3. Incorrect Response
Service B returns data that looks correct but is wrong. Hardest to detect. Requires validation and monitoring.
4. Increased Latency Spikes
Periodic slow responses cause timeouts. Requires timeout + retry configuration.
Resiliency Patterns
1. Timeouts
Always set timeouts on every network call. Without timeouts, a single slow service can exhaust your thread pool.
// Spring WebClient with timeout
WebClient client = WebClient.builder()
.baseUrl("http://inventory-service")
.clientConnector(new ReactorClientHttpConnector(
HttpClient.create()
.responseTimeout(Duration.ofSeconds(2)) // 2 second max
.connectionTimeout(Duration.ofMillis(500))
))
.build();
Rule of thumb: set timeouts based on your SLA. If your API must respond in 3 seconds, downstream calls should timeout at 1–2 seconds.
2. Retries
Retry transient failures — but only for idempotent operations.
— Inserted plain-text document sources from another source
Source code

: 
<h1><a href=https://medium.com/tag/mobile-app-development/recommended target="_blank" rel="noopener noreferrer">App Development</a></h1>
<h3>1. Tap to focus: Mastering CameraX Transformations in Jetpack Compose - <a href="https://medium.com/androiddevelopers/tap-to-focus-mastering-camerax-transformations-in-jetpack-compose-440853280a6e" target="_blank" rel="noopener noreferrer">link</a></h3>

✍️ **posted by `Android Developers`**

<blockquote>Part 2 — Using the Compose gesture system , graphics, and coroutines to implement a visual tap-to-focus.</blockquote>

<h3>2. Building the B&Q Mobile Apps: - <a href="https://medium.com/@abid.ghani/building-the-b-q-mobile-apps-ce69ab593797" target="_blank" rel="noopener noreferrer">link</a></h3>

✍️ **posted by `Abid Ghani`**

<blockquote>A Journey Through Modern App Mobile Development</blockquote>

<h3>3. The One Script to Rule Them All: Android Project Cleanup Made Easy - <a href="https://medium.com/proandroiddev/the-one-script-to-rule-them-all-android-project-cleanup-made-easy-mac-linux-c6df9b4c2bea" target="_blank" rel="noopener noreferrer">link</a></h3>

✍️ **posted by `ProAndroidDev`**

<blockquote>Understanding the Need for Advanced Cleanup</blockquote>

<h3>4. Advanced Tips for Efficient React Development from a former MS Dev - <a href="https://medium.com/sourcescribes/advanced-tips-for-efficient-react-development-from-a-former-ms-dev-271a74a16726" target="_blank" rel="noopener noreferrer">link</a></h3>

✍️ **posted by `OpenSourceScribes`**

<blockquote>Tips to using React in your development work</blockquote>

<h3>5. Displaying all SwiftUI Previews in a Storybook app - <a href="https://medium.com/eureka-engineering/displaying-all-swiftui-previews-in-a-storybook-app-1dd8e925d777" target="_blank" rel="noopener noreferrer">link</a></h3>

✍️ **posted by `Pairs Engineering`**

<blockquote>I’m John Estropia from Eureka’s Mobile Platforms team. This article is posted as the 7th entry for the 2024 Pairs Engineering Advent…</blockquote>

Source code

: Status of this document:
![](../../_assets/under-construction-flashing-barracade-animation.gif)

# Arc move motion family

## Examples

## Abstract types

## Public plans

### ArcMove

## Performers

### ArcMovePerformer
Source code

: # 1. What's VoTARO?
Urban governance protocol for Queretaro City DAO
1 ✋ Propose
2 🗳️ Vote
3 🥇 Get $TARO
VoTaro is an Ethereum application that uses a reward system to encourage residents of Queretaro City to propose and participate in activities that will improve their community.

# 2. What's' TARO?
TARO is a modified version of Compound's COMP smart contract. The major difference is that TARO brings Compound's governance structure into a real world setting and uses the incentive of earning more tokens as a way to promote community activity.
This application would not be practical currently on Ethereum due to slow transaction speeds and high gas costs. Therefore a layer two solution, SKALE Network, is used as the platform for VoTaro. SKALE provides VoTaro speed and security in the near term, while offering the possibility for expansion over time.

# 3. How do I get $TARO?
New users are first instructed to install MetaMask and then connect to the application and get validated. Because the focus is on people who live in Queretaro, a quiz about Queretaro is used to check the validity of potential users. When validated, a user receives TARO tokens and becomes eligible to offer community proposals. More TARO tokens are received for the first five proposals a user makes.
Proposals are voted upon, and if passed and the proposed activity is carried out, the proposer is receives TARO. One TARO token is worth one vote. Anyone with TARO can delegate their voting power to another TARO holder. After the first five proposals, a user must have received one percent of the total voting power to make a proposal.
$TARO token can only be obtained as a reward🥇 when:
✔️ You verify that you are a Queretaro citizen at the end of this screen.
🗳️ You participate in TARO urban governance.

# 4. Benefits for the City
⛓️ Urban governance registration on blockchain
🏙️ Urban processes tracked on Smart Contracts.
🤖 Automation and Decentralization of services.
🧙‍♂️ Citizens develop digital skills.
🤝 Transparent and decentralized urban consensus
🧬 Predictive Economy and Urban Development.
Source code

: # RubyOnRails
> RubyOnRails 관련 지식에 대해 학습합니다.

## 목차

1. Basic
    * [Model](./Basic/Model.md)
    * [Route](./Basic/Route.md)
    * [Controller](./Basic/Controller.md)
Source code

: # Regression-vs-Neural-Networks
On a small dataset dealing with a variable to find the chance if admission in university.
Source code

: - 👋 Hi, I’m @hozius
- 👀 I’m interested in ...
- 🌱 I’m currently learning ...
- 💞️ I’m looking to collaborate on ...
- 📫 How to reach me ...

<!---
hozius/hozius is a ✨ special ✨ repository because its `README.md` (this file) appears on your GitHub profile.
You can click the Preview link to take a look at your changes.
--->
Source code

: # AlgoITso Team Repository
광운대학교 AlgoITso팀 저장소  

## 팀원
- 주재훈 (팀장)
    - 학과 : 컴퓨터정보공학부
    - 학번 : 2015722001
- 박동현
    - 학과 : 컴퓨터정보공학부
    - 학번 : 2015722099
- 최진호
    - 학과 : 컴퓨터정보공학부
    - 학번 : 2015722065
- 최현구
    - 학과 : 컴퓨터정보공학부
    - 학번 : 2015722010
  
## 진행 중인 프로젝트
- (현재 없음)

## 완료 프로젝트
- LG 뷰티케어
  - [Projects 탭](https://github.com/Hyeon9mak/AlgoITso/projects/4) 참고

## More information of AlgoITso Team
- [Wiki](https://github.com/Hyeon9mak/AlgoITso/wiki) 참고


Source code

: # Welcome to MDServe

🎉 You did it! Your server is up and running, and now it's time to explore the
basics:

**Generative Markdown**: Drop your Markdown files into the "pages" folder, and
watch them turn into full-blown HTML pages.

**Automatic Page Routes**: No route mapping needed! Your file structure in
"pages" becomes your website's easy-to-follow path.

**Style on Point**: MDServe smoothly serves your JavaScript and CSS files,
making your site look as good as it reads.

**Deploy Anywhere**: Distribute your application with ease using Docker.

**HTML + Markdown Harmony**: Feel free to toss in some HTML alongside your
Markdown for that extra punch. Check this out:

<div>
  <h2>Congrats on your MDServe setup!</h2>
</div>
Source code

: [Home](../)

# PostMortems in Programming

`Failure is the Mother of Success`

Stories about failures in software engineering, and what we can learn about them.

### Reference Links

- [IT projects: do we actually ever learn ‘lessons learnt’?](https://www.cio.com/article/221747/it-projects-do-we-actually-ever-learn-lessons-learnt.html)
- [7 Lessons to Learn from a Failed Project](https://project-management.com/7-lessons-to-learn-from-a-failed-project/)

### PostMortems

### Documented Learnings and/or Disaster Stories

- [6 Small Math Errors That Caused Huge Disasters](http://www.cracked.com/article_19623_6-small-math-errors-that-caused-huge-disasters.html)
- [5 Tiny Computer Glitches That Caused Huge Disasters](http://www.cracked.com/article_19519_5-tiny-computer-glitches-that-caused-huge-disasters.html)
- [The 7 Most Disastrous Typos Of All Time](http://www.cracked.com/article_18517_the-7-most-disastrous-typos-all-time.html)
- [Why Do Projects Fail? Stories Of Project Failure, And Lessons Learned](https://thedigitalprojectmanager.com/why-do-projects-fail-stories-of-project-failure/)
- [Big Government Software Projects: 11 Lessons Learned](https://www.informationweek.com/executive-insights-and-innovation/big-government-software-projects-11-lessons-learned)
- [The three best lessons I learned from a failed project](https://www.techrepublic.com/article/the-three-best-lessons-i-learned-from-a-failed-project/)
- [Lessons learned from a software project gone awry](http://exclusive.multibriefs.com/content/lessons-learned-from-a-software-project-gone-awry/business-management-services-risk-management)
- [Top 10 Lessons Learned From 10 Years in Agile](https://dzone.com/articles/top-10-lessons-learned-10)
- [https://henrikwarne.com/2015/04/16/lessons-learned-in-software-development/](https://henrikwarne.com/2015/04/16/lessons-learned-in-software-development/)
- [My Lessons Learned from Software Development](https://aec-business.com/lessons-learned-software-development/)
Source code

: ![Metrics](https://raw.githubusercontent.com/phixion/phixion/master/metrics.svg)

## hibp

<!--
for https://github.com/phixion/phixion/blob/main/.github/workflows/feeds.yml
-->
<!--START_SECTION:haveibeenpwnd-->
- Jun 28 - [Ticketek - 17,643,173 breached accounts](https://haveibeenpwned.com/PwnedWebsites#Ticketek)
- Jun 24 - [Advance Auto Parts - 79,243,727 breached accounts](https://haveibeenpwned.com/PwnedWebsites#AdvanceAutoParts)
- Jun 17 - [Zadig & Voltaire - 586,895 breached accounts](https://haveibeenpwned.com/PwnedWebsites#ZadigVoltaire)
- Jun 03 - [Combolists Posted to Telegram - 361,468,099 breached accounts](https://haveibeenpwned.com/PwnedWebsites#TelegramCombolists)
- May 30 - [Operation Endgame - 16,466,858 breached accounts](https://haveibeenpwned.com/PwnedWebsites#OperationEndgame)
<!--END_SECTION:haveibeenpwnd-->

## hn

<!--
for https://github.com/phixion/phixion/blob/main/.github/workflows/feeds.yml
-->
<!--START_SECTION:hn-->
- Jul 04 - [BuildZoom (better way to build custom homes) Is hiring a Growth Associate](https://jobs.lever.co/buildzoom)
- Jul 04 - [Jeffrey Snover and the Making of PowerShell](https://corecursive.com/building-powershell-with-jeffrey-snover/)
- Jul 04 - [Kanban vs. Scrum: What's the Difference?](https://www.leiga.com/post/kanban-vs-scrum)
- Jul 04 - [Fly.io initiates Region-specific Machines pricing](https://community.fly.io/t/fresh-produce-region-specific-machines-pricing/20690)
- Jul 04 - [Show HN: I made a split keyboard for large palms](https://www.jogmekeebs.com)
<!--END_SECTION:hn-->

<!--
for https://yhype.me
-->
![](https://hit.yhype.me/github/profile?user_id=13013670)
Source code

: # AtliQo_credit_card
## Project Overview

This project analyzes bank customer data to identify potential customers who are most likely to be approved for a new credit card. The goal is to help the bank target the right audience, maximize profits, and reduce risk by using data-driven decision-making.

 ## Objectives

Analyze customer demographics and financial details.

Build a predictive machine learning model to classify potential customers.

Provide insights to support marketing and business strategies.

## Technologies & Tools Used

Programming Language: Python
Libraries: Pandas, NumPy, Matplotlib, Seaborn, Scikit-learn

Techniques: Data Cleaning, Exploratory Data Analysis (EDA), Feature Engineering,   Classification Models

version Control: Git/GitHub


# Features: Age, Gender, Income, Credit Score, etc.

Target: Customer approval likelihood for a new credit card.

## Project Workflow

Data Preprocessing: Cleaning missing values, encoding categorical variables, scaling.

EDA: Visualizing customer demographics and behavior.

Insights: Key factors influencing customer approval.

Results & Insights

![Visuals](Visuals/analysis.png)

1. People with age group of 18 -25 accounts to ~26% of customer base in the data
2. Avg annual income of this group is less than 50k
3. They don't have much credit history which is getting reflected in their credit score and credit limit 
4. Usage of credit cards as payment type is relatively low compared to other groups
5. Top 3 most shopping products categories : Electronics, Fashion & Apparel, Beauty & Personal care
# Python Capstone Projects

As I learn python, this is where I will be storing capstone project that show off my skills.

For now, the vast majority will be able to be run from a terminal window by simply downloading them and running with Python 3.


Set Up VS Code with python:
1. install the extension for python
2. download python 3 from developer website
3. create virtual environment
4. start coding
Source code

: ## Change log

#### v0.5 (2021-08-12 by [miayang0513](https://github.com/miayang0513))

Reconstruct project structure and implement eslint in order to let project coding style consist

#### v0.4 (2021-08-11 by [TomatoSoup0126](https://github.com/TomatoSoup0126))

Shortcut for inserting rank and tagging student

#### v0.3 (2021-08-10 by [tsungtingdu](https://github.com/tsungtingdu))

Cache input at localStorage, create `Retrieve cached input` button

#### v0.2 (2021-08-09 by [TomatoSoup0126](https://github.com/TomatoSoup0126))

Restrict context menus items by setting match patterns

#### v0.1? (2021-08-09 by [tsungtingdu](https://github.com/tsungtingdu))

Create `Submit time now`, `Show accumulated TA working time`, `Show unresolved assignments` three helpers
Never retry non-idempotent calls without an idempotency key.
// Resilience4j Retry
RetryConfig retryConfig = RetryConfig.custom()
.maxAttempts(3)
.waitDuration(Duration.ofMillis(500))
.retryExceptions(ConnectException.class, SocketTimeoutException.class)
.ignoreExceptions(BusinessException.class) // Don't retry business errors
.build();
@Retry(name = "inventoryService", fallbackMethod = "fallbackReserve")
public ReservationResult reserve(String sku, int quantity) {
return inventoryClient.reserve(sku, quantity);
}
Exponential backoff with jitter — don't retry all at the same time (thundering herd):
RetryConfig.custom()
.intervalFunction(IntervalFunction.ofExponentialRandomBackoff(500, 2, 0.5, 10_000))
.build();
3. Circuit Breaker
The circuit breaker stops calling a failing service for a period, allowing it to recover. Three states:
CLOSED (normal) → too many failures → OPEN (stop calling) → timeout → HALF-OPEN (probe) → success → CLOSED
// Resilience4j Circuit Breaker
CircuitBreakerConfig config = CircuitBreakerConfig.custom()
.failureRateThreshold(50) // Open when 50% of calls fail
.slowCallRateThreshold(80) // Also open when 80% of calls are slow
.slowCallDurationThreshold(Duration.ofSeconds(2))
.waitDurationInOpenState(Duration.ofSeconds(30))
.permittedNumberOfCallsInHalfOpenState(3)
.build();
@CircuitBreaker(name = "inventoryService", fallbackMethod = "fallbackReserve")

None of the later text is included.